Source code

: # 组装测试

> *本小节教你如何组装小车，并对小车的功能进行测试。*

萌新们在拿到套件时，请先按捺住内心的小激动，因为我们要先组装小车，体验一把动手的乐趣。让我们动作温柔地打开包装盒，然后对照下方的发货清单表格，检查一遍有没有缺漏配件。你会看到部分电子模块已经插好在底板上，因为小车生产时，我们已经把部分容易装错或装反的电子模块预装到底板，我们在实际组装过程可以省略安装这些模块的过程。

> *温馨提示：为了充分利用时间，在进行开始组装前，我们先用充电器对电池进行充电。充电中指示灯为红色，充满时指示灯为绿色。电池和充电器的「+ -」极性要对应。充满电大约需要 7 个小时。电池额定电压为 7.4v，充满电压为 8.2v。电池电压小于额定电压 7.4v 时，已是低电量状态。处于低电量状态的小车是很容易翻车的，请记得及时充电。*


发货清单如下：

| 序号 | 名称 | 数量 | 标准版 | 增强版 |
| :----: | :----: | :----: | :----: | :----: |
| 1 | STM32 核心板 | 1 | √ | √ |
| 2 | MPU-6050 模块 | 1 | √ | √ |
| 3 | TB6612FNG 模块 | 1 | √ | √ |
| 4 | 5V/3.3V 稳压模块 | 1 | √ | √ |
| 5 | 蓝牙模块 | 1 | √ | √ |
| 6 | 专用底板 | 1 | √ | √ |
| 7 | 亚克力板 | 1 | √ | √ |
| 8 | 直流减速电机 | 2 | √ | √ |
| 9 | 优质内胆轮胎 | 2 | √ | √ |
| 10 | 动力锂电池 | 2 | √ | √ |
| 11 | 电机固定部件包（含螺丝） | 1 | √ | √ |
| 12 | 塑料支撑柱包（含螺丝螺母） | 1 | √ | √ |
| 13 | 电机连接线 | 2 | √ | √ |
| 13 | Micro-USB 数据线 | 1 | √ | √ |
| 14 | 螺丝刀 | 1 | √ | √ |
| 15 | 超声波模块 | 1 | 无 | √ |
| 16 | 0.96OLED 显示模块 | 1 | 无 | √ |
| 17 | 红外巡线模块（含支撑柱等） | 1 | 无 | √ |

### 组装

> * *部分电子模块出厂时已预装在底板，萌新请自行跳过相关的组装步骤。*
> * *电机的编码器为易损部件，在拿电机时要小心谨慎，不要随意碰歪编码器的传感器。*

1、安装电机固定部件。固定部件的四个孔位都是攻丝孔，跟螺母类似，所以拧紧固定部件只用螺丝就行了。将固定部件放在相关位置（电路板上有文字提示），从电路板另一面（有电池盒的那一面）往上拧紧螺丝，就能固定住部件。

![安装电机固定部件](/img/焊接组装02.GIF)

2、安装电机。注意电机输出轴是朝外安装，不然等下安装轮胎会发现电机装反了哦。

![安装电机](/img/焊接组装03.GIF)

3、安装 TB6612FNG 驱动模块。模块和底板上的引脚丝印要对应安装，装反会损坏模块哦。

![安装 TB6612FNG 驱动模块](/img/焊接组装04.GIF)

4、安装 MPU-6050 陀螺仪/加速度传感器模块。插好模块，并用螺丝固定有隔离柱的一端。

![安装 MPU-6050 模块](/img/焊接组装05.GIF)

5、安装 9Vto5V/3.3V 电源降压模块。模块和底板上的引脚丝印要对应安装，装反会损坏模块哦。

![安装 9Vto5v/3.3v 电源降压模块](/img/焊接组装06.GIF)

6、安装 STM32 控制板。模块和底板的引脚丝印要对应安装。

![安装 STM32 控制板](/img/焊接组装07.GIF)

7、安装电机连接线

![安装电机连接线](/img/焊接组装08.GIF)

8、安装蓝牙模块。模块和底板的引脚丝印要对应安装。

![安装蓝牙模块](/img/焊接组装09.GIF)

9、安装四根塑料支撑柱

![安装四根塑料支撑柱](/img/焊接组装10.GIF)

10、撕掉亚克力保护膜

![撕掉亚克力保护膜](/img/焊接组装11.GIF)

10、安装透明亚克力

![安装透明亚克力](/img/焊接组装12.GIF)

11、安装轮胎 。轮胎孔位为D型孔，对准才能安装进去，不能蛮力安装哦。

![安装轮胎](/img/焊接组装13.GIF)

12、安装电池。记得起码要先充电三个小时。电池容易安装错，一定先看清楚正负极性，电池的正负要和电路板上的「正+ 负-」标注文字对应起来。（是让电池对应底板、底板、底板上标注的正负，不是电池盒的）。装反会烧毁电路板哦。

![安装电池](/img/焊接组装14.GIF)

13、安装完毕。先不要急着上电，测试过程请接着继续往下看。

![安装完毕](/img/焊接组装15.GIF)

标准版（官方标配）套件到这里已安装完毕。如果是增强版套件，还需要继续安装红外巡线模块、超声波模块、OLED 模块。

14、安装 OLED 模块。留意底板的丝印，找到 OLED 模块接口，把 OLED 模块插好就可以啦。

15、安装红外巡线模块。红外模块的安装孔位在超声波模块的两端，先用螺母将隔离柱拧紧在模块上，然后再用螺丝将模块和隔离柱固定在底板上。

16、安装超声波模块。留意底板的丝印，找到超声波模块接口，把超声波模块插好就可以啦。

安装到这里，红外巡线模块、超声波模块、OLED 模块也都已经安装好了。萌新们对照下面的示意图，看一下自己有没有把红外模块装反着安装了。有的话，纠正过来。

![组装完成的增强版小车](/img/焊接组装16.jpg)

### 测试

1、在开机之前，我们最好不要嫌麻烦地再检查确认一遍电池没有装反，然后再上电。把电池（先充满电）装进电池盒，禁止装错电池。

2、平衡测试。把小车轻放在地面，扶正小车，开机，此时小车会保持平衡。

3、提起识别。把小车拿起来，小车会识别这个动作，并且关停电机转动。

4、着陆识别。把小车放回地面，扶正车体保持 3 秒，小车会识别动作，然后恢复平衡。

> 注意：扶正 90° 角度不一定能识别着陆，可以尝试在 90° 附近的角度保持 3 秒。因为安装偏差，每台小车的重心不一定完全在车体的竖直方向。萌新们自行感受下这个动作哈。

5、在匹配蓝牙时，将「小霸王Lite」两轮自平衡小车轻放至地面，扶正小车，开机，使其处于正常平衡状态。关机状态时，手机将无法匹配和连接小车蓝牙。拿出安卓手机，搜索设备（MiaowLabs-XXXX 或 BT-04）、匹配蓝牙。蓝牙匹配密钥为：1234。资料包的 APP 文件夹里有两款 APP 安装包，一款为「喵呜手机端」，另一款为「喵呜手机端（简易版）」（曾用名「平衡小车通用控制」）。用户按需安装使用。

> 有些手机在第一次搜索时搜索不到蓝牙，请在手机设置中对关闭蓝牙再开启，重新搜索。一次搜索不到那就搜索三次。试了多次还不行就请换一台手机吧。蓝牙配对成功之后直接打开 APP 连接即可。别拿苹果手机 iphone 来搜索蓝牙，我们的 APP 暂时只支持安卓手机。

§ **Task to complete**:
Retype the complete listing exactly.

§ **Result for this task**:
Source code

: # 组装测试

> *本小节教你如何组装小车，并对小车的功能进行测试。*

萌新们在拿到套件时，请先按捺住内心的小激动，因为我们要先组装小车，体验一把动手的乐趣。让我们动作温柔地打开包装盒，然后对照下方的发货清单表格，检查一遍有没有缺漏配件。你会看到部分电子模块已经插好在底板上，因为小车生产时，我们已经把部分容易装错或装反的电子模块预装到底板，我们在实际组装过程可以省略安装这些模块的过程。

> *温馨提示：为了充分利用时间，在进行开始组装前，我们先用充电器对电池进行充电。充电中指示灯为红色，充满时指示灯为绿色。电池和充电器的「+ -」极性要对应。充满电大约需要 7 个小时。电池额定电压为 7.4v，充满电压为 8.2v。电池电压小于额定电压 7.4v 时，已是低电量状态。处于低电量状态的小车是很容易翻车的，请记得及时充电。*


发货清单如下：

| 序号 | 名称 | 数量 | 标准版 | 增强版 |
| :----: | :----: | :----: | :----: | :----: |
| 1 | STM32 核心板 | 1 | √ | √ |
| 2 | MPU-6050 模块 | 1 | √ | √ |
| 3 | TB6612FNG 模块 | 1 | √ | √ |
| 4 | 5V/3.3V 稳压模块 | 1 | √ | √ |
| 5 | 蓝牙模块 | 1 | √ | √ |
| 6 | 专用底板 | 1 | √ | √ |
| 7 | 亚克力板 | 1 | √ | √ |
| 8 | 直流减速电机 | 2 | √ | √ |
| 9 | 优质内胆轮胎 | 2 | √ | √ |
| 10 | 动力锂电池 | 2 | √ | √ |
| 11 | 电机固定部件包（含螺丝） | 1 | √ | √ |
| 12 | 塑料支撑柱包（含螺丝螺母） | 1 | √ | √ |
| 13 | 电机连接线 | 2 | √ | √ |
| 13 | Micro-USB 数据线 | 1 | √ | √ |
| 14 | 螺丝刀 | 1 | √ | √ |
| 15 | 超声波模块 | 1 | 无 | √ |
| 16 | 0.96OLED 显示模块 | 1 | 无 | √ |
| 17 | 红外巡线模块（含支撑柱等） | 1 | 无 | √ |

### 组装

> * *部分电子模块出厂时已预装在底板，萌新请自行跳过相关的组装步骤。*
> * *电机的编码器为易损部件，在拿电机时要小心谨慎，不要随意碰歪编码器的传感器。*

1、安装电机固定部件。固定部件的四个孔位都是攻丝孔，跟螺母类似，所以拧紧固定部件只用螺丝就行了。将固定部件放在相关位置（电路板上有文字提示），从电路板另一面（有电池盒的那一面）往上拧紧螺丝，就能固定住部件。

![安装电机固定部件](/img/焊接组装02.GIF)

2、安装电机。注意电机输出轴是朝外安装，不然等下安装轮胎会发现电机装反了哦。

![安装电机](/img/焊接组装03.GIF)

3、安装 TB6612FNG 驱动模块。模块和底板上的引脚丝印要对应安装，装反会损坏模块哦。

![安装 TB6612FNG 驱动模块](/img/焊接组装04.GIF)

4、安装 MPU-6050 陀螺仪/加速度传感器模块。插好模块，并用螺丝固定有隔离柱的一端。

![安装 MPU-6050 模块](/img/焊接组装05.GIF)

5、安装 9Vto5V/3.3V 电源降压模块。模块和底板上的引脚丝印要对应安装，装反会损坏模块哦。

![安装 9Vto5v/3.3v 电源降压模块](/img/焊接组装06.GIF)

6、安装 STM32 控制板。模块和底板的引脚丝印要对应安装。

![安装 STM32 控制板](/img/焊接组装07.GIF)

7、安装电机连接线

![安装电机连接线](/img/焊接组装08.GIF)

8、安装蓝牙模块。模块和底板的引脚丝印要对应安装。

![安装蓝牙模块](/img/焊接组装09.GIF)

9、安装四根塑料支撑柱

![安装四根塑料支撑柱](/img/焊接组装10.GIF)

10、撕掉亚克力保护膜

![撕掉亚克力保护膜](/img/焊接组装11.GIF)

10、安装透明亚克力

![安装透明亚克力](/img/焊接组装12.GIF)

11、安装轮胎 。轮胎孔位为D型孔，对准才能安装进去，不能蛮力安装哦。

![安装轮胎](/img/焊接组装13.GIF)

12、安装电池。记得起码要先充电三个小时。电池容易安装错，一定先看清楚正负极性，电池的正负要和电路板上的「正+ 负-」标注文字对应起来。（是让电池对应底板、底板、底板上标注的正负，不是电池盒的）。装反会烧毁电路板哦。

![安装电池](/img/焊接组装14.GIF)

13、安装完毕。先不要急着上电，测试过程请接着继续往下看。

![安装完毕](/img/焊接组装15.GIF)

标准版（官方标配）套件到这里已安装完毕。如果是增强版套件，还需要继续安装红外巡线模块、超声波模块、OLED 模块。

14、安装 OLED 模块。留意底板的丝印，找到 OLED 模块接口，把 OLED 模块插好就可以啦。

15、安装红外巡线模块。红外模块的安装孔位在超声波模块的两端，先用螺母将隔离柱拧紧在模块上，然后再用螺丝将模块和隔离柱固定在底板上。

16、安装超声波模块。留意底板的丝印，找到超声波模块接口，把超声波模块插好就可以啦。

安装到这里，红外巡线模块、超声波模块、OLED 模块也都已经安装好了。萌新们对照下面的示意图，看一下自己有没有把红外模块装反着安装了。有的话，纠正过来。

![组装完成的增强版小车](/img/焊接组装16.jpg)

### 测试

1、在开机之前，我们最好不要嫌麻烦地再检查确认一遍电池没有装反，然后再上电。把电池（先充满电）装进电池盒，禁止装错电池。

2、平衡测试。把小车轻放在地面，扶正小车，开机，此时小车会保持平衡。

3、提起识别。把小车拿起来，小车会识别这个动作，并且关停电机转动。

4、着陆识别。把小车放回地面，扶正车体保持 3 秒，小车会识别动作，然后恢复平衡。

> 注意：扶正 90° 角度不一定能识别着陆，可以尝试在 90° 附近的角度保持 3 秒。因为安装偏差，每台小车的重心不一定完全在车体的竖直方向。萌新们自行感受下这个动作哈。

5、在匹配蓝牙时，将「小霸王Lite」两轮自平衡小车轻放至地面，扶正小车，开机，使其处于正常平衡状态。关机状态时，手机将无法匹配和连接小车蓝牙。拿出安卓手机，搜索设备（MiaowLabs-XXXX 或 BT-04）、匹配蓝牙。蓝牙匹配密钥为：1234。资料包的 APP 文件夹里有两款 APP 安装包，一款为「喵呜手机端」，另一款为「喵呜手机端（简易版）」（曾用名「平衡小车通用控制」）。用户按需安装使用。

> 有些手机在第一次搜索时搜索不到蓝牙，请在手机设置中对关闭蓝牙再开启，重新搜索。一次搜索不到那就搜索三次。试了多次还不行就请换一台手机吧。蓝牙配对成功之后直接打开 APP 连接即可。别拿苹果手机 iphone 来搜索蓝牙，我们的 APP 暂时只支持安卓手机。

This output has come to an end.